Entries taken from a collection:

---*---

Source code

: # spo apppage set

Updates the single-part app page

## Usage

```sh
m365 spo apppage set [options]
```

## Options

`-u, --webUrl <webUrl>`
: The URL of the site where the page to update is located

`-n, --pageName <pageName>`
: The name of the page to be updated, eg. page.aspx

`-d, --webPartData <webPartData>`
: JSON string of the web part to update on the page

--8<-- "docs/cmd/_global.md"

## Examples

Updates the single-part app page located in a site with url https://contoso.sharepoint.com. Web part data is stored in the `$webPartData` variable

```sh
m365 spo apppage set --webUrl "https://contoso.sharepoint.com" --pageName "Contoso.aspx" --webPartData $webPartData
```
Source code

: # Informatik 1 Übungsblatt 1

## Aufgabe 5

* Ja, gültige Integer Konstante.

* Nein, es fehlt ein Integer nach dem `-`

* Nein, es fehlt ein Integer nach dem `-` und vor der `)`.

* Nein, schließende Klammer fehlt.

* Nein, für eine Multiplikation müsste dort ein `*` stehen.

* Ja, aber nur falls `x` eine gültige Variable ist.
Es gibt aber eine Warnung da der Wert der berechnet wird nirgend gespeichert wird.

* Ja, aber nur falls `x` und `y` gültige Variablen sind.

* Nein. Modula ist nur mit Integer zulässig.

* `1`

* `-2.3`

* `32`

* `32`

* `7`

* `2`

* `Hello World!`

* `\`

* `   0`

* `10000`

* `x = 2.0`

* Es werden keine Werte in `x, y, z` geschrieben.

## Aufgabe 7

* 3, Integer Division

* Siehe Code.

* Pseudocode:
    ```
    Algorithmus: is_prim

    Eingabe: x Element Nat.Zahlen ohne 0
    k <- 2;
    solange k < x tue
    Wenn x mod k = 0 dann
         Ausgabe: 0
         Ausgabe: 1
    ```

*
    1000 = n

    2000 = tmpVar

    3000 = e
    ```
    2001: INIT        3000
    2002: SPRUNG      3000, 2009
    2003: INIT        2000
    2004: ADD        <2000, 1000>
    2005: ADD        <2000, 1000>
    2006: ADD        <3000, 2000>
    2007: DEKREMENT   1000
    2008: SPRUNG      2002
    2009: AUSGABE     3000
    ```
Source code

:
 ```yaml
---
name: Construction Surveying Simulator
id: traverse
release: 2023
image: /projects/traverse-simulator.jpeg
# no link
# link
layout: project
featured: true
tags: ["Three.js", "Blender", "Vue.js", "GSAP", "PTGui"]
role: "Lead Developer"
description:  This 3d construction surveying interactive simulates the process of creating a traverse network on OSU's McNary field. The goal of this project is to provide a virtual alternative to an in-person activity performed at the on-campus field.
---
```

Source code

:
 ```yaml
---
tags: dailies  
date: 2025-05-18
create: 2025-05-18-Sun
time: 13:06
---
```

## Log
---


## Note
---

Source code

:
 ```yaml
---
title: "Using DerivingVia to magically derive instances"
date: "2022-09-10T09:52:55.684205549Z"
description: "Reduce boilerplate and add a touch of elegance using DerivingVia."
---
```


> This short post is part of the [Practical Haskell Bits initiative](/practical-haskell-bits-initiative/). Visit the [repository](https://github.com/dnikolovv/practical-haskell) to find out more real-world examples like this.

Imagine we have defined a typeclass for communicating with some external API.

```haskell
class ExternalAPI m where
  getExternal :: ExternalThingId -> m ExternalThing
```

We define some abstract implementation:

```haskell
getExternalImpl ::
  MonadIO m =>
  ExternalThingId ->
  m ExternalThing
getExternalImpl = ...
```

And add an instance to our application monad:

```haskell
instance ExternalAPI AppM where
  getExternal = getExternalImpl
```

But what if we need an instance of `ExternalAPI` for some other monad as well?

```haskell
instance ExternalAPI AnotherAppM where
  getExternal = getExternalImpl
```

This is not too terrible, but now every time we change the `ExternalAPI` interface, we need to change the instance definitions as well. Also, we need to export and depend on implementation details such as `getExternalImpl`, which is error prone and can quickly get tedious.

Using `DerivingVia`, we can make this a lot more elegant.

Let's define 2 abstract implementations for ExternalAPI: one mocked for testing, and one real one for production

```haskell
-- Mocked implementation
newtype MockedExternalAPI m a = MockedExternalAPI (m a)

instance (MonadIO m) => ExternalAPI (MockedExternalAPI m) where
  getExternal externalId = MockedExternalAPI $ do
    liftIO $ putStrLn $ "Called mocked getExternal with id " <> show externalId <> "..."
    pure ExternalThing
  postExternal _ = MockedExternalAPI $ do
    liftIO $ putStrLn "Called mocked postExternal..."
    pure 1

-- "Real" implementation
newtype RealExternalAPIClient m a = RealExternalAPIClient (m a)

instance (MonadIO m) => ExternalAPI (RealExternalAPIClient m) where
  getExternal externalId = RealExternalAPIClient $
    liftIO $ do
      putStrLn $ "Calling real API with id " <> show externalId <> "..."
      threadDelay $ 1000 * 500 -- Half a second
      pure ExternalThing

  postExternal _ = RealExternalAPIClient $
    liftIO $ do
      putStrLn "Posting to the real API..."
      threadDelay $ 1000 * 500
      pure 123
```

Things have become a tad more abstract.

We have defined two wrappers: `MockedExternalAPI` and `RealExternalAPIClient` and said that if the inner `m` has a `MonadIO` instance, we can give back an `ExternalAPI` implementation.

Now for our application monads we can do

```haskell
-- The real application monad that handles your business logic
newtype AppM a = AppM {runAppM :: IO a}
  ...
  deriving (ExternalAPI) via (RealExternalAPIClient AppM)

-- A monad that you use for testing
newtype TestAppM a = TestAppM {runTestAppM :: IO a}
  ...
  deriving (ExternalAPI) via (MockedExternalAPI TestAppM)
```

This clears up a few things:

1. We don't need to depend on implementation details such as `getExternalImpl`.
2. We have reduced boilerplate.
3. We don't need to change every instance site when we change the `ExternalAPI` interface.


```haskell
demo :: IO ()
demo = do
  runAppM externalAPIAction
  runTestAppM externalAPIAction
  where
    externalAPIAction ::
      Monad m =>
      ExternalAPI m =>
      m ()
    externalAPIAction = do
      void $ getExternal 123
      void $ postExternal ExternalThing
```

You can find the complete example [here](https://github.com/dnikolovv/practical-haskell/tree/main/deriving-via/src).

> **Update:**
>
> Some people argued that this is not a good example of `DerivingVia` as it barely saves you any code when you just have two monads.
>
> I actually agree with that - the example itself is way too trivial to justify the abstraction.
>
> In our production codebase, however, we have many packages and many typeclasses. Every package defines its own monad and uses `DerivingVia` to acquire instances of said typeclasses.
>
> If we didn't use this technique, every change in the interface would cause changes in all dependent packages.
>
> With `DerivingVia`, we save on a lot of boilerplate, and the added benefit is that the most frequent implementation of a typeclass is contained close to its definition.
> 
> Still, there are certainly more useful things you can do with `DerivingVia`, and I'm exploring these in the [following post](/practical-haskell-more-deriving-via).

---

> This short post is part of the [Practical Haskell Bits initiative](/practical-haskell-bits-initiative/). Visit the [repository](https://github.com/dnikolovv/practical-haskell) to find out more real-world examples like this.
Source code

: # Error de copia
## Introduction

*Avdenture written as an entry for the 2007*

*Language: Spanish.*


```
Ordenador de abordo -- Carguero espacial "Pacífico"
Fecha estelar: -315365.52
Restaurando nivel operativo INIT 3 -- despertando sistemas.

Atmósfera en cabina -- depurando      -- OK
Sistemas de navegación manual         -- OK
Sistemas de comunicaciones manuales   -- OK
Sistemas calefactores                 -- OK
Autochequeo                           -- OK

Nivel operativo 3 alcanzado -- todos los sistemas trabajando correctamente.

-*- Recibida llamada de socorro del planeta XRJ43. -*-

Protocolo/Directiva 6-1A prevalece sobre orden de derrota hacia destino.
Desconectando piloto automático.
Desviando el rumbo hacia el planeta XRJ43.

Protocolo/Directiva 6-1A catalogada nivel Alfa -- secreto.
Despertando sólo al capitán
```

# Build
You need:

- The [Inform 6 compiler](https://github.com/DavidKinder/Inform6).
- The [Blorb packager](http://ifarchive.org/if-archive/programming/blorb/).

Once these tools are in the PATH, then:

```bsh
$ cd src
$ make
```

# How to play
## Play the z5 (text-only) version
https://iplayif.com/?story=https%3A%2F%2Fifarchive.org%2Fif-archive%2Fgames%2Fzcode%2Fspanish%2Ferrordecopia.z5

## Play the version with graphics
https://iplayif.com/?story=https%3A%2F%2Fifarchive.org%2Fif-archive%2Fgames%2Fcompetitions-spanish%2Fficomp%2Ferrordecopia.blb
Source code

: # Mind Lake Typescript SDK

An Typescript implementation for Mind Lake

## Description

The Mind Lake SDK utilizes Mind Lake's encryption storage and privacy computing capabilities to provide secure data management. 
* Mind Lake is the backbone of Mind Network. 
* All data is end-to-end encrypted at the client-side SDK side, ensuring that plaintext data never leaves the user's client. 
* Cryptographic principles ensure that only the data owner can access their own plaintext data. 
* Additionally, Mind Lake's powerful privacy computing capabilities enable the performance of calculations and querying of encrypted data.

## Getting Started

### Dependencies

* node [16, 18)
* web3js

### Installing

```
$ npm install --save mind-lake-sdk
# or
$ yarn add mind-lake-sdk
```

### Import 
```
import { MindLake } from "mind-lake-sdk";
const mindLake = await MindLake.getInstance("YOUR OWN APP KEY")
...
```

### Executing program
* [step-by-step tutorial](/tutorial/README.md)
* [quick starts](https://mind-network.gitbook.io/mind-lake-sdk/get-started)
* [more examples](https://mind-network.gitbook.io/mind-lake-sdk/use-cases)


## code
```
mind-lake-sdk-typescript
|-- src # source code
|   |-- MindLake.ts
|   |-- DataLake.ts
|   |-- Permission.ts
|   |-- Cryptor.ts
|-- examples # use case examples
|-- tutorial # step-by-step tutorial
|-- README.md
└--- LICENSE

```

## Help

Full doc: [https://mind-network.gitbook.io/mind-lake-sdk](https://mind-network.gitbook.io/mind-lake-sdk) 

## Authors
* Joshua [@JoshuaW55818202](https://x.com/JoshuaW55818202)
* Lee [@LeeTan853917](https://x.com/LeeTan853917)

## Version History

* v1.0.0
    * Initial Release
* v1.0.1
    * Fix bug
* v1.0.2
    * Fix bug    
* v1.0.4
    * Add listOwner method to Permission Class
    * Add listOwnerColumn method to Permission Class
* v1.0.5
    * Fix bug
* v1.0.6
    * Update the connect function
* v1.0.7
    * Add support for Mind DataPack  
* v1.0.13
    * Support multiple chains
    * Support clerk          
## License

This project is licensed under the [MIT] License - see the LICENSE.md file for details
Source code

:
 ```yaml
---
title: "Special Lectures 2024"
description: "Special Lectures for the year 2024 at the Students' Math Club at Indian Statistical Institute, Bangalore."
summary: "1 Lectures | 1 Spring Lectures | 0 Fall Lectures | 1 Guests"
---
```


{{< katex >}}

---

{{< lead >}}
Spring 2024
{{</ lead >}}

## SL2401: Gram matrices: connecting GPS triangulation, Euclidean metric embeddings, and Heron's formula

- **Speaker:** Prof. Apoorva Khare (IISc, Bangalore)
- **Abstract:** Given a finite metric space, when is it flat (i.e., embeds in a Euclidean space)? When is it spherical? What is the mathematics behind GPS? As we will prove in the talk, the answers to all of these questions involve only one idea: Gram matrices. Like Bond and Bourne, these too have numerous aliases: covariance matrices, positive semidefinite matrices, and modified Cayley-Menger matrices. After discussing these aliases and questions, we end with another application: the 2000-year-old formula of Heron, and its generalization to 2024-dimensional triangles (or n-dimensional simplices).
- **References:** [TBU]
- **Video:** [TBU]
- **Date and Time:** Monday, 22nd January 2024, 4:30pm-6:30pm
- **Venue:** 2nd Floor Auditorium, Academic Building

---*---

> _Work instructions_
Beginning at the first line of the records, retype exactly every line up to and including the one with "Nein, für eine".

> _Response_
Source code

: # spo apppage set

Updates the single-part app page

## Usage

```sh
m365 spo apppage set [options]
```

## Options

`-u, --webUrl <webUrl>`
: The URL of the site where the page to update is located

`-n, --pageName <pageName>`
: The name of the page to be updated, eg. page.aspx

`-d, --webPartData <webPartData>`
: JSON string of the web part to update on the page

--8<-- "docs/cmd/_global.md"

## Examples

Updates the single-part app page located in a site with url https://contoso.sharepoint.com. Web part data is stored in the `$webPartData` variable

```sh
m365 spo apppage set --webUrl "https://contoso.sharepoint.com" --pageName "Contoso.aspx" --webPartData $webPartData
```
Source code

: # Informatik 1 Übungsblatt 1

## Aufgabe 5

* Ja, gültige Integer Konstante.

* Nein, es fehlt ein Integer nach dem `-`

* Nein, es fehlt ein Integer nach dem `-` und vor der `)`.

* Nein, schließende Klammer fehlt.

* Nein, für eine Multiplikation müsste dort ein `*` stehen.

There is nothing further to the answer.